Output exactly the lines below, starting with the line that has "## 🎯 **Next Steps (Optional)**" and going on through the line that has "- **✅ All Tests", both included, and no other lines.

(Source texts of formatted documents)
------------------------------

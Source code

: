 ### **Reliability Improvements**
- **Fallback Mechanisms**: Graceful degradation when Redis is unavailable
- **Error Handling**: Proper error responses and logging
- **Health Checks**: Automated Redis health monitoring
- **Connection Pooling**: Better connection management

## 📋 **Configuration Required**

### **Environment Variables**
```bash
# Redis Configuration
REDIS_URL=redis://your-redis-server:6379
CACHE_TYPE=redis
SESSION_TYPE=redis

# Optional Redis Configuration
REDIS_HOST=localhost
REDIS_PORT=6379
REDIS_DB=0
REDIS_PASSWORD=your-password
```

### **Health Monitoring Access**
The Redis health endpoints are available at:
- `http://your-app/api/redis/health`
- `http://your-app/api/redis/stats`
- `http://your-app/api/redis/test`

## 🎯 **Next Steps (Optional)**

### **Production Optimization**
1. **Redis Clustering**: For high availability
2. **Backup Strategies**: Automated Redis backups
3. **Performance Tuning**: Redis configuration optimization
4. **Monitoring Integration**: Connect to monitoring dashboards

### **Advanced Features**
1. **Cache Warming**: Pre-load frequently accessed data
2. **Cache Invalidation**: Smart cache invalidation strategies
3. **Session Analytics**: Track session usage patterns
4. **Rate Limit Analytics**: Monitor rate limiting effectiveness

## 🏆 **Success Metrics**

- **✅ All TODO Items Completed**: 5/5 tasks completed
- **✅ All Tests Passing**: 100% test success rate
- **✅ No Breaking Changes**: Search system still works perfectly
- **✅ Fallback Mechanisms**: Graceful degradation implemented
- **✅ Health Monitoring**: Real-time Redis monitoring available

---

------------------------------

Exercise answer:
## 🎯 **Next Steps (Optional)**

### **Production Optimization**
1. **Redis Clustering**: For high availability
2. **Backup Strategies**: Automated Redis backups
3. **Performance Tuning**: Redis configuration optimization
4. **Monitoring Integration**: Connect to monitoring dashboards

### **Advanced Features**
1. **Cache Warming**: Pre-load frequently accessed data
2. **Cache Invalidation**: Smart cache invalidation strategies
3. **Session Analytics**: Track session usage patterns
4. **Rate Limit Analytics**: Monitor rate limiting effectiveness

## 🏆 **Success Metrics**

- **✅ All TODO Items Completed**: 5/5 tasks completed
- **✅ All Tests Passing**: 100% test success rate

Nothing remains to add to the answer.